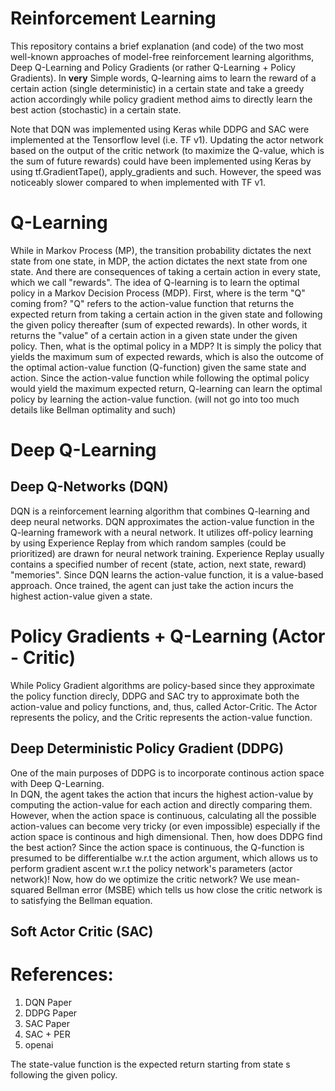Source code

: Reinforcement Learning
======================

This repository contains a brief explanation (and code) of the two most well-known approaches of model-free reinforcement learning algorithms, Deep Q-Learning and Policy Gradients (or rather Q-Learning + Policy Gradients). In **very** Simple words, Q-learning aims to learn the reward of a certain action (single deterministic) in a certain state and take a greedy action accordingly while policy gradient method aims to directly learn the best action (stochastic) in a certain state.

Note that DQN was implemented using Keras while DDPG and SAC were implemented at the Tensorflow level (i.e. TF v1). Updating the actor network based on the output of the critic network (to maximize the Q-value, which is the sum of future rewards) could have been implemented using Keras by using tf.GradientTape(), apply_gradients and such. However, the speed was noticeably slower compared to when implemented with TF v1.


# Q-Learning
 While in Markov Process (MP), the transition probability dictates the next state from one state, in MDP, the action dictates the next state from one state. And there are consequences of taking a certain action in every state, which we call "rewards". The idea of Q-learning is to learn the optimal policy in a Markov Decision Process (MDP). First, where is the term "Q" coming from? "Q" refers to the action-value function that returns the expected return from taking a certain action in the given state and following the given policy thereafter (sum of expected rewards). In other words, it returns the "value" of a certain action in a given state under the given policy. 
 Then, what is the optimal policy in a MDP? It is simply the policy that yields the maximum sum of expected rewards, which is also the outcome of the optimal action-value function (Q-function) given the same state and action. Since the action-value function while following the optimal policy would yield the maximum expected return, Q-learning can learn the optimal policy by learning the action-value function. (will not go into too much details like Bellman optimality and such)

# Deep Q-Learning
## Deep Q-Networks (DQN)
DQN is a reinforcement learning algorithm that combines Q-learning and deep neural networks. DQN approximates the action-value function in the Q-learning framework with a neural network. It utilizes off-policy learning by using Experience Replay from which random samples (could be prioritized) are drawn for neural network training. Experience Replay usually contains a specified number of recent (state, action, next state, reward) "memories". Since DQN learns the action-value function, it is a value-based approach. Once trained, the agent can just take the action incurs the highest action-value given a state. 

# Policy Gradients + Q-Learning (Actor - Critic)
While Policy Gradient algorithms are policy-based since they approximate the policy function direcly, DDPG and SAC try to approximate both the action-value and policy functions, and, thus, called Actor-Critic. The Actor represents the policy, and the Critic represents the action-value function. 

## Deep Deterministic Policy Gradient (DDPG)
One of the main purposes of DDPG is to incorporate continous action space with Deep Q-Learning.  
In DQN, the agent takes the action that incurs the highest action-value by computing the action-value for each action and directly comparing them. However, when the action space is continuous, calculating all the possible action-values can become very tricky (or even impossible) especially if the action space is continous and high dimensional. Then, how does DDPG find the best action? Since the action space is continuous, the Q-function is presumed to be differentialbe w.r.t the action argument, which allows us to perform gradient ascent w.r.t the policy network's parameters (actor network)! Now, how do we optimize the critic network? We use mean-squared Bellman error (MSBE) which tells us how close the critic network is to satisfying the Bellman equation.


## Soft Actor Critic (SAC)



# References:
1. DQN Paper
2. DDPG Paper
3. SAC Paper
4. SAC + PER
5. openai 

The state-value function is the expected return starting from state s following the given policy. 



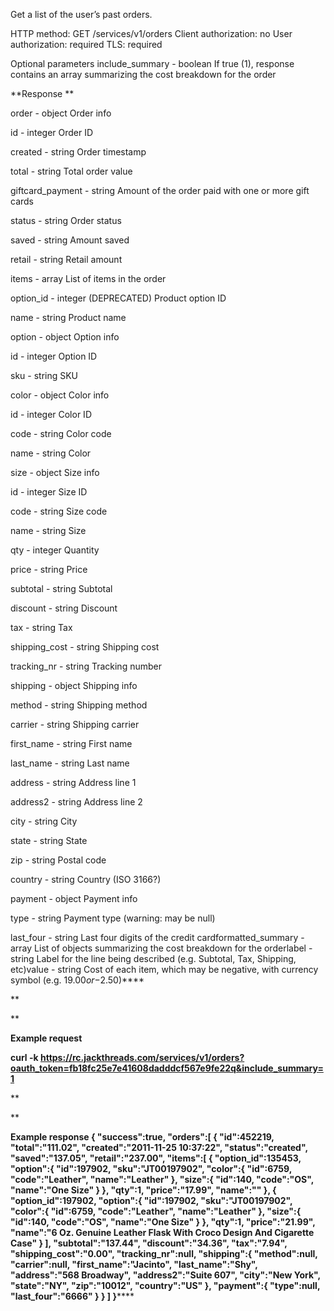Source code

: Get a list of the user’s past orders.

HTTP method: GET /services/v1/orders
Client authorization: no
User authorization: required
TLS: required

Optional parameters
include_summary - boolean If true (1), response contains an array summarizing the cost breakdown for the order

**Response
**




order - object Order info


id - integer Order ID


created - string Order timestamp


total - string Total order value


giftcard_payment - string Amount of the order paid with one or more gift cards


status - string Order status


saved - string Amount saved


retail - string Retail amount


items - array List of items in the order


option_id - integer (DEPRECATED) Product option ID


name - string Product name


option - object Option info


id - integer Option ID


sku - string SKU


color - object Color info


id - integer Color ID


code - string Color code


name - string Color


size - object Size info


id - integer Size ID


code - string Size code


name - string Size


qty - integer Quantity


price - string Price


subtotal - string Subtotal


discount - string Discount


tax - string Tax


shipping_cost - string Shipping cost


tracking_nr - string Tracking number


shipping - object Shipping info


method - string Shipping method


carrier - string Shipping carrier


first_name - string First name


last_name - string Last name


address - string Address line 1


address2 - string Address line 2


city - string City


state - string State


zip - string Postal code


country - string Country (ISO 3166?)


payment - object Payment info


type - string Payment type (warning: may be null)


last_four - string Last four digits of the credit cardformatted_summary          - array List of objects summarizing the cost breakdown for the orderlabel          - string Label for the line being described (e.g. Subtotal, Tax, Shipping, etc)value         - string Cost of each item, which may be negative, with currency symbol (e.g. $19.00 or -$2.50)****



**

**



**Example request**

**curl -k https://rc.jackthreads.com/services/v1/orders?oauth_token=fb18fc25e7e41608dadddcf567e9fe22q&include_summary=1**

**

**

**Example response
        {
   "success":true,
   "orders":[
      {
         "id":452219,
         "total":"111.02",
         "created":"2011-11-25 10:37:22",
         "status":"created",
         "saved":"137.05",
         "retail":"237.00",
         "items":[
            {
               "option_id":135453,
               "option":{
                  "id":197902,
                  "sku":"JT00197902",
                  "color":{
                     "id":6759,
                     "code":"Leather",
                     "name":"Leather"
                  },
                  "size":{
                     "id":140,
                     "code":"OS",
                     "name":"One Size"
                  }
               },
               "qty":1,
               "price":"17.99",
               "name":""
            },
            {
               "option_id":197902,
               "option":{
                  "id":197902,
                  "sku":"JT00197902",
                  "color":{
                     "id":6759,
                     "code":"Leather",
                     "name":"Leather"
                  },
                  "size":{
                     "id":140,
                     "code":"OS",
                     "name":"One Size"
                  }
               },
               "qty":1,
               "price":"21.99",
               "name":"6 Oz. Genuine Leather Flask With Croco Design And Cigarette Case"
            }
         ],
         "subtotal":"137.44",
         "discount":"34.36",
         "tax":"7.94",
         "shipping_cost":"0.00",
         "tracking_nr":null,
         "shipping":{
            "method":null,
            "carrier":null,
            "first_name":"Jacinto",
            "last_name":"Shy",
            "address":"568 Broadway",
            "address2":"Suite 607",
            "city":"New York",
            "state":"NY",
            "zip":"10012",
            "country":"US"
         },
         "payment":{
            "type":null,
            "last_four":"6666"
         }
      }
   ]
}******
---
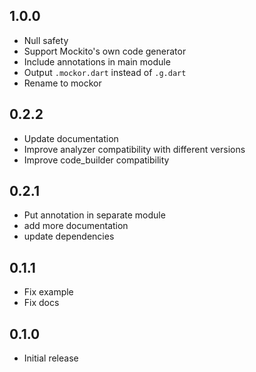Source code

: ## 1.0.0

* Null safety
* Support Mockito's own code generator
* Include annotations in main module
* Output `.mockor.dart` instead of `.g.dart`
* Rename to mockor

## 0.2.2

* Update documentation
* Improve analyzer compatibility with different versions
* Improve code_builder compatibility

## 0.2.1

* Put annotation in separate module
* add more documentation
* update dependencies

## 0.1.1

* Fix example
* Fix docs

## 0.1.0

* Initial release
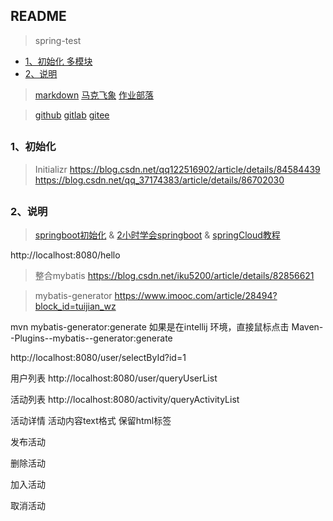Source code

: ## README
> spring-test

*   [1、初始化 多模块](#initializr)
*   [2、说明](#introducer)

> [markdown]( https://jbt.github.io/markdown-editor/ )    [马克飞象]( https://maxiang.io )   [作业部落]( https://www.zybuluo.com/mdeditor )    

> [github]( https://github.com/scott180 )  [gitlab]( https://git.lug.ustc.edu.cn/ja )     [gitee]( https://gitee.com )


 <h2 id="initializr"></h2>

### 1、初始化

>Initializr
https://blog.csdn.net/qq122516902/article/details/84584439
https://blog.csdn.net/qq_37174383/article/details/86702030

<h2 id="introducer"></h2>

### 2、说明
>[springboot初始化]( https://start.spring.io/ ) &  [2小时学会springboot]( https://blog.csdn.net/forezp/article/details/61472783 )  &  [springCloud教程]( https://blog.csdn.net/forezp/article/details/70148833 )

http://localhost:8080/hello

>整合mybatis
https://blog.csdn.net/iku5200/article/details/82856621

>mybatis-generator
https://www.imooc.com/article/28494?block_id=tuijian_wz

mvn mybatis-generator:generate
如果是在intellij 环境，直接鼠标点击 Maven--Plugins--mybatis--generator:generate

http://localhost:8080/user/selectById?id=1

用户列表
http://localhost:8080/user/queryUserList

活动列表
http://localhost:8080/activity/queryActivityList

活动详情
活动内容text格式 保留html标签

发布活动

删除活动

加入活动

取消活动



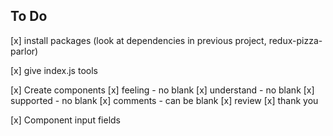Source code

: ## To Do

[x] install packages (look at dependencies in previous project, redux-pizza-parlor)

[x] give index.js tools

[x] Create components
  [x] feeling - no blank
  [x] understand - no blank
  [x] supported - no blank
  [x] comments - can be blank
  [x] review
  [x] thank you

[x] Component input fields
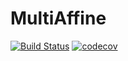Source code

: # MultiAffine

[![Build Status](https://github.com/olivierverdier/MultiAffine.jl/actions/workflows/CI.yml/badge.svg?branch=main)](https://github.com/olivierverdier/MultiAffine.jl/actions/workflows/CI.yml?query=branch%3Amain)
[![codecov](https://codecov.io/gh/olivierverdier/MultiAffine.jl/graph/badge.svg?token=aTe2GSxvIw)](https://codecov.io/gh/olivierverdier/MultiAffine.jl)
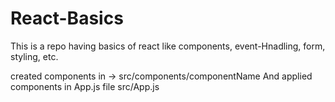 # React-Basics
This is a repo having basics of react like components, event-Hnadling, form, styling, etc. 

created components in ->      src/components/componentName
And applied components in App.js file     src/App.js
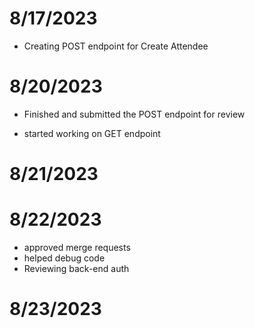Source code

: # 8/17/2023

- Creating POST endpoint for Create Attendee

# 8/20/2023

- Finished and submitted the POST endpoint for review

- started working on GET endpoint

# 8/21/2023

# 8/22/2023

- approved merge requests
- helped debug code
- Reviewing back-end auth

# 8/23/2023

[The problem] Among the lines of the material above, find those with the word "spring". Copy each one.

[Solution]
> spring-test
>[springboot初始化]( https://start.spring.io/ ) &  [2小时学会springboot]( https://blog.csdn.net/forezp/article/details/61472783 )  &  [springCloud教程]( https://blog.csdn.net/forezp/article/details/70148833 )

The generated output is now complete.